As expected in cases where art challenges the limits of morality, a controversy has ensued. The Times reports that both the Catholic and Protestant Churches, the premier of the province where Mannheim is located, and a local district prosecutor have all denounced the exhibit and are moving to close it.

But strangely, despite my moral qualms, I find myself supporting the exhibit. Not the content of exhibit, but the right to put up such an exhibit.

After all, these corpses that have gone nude beyond the skin did agree, when alive, to the conditions of their exposure and the principles behind the exhibit. The land upon which the exhibit stands seems fairly bought or rented, and people are not forced to view the exhibit. Thus, on the legal level, nothing wrong - no infringement of existing law - has occurred.
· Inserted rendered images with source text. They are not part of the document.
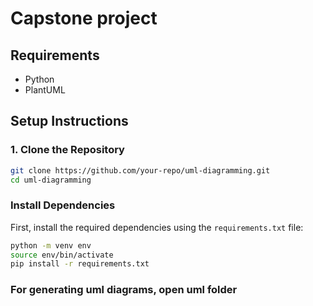 # Capstone project

## Requirements
- Python
- PlantUML

## Setup Instructions

### 1. Clone the Repository
```bash
git clone https://github.com/your-repo/uml-diagramming.git
cd uml-diagramming
```

### Install Dependencies
First, install the required dependencies using the `requirements.txt` file:
```bash
python -m venv env
source env/bin/activate
pip install -r requirements.txt
```

### For generating uml diagrams, open uml folder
On a moral level also I contend that nothing wrong has happened. Is it not a common custom, for example, for humans to transform the heads and hides of animals such as bears and tigers into mantle-pieces or rugs for decoration? Similarly, have we not harvested the fur of minks and the tusks of elephants for decorating ourselves? What then separates, in our eyes, humans from animals?

Only our sense of closeness to ourselves, of course; humans are closer to humans than they are to animals. If animals had human characteristics, such as the ability to speak English, write poetry, or play football, we would at least hesitate before butchering them. When we see an exhibit of humans mutilated in various ways, we tend to imagine ourselves as having been mutilated and on exhibit. If we were to feel the texture of a human skin lampshade, we would recoil because we unavoidably imagine the process of flaying a human as one does an animal to produce the object.

I do not suggest that we make skin lampshades or become cannibals - I personally find the entirety of the exhibit repugnant, but if individuals make a contract, society has an obligation to uphold that contract as long as it does not affect other individuals. To me, the exhibit resembles the case in which two people are doing outlandish things in their bedroom, and they invite someone to observe. Or perhaps the case of a painter who uses a model in his painting which eventually gets displayed in a gallery.

My belief rests in a higher morality of inclusion, one that forces people to respect all moralities so long as there is no deleterious effect on people.

How do I define a "deleterious effect?" Saying "that exhibit repulsed me," or "that exhibit is against my religion" does not constitute a deleterious effect. On the other hand, if one of the exhibit's displays was alive, jumped out, and killed a spectator, then we clearly see a deleterious effect.

The counter-argument, I can ponder, is that such a disgusting exhibit can create a social atmosphere of desensitization that will promote future acts of violence. Thus, the contract between the exhibit's creator and those on display can extend beyond those people and have a negative effect on society.

I do not buy such an argument. People's conceptions of things, not the things themselves, bring about people's actions. For example, to censor a heavy metal rock band that spews out violent lyrics for its potential effect on people is ridiculous.

I would never like to go to the exhibit in Mannheim and would decline anyone's offer to go. I am much too human to see my humanity spread out before me. But I fully support Mr. Hagens' right to set up this exhibit and others' rights to attend.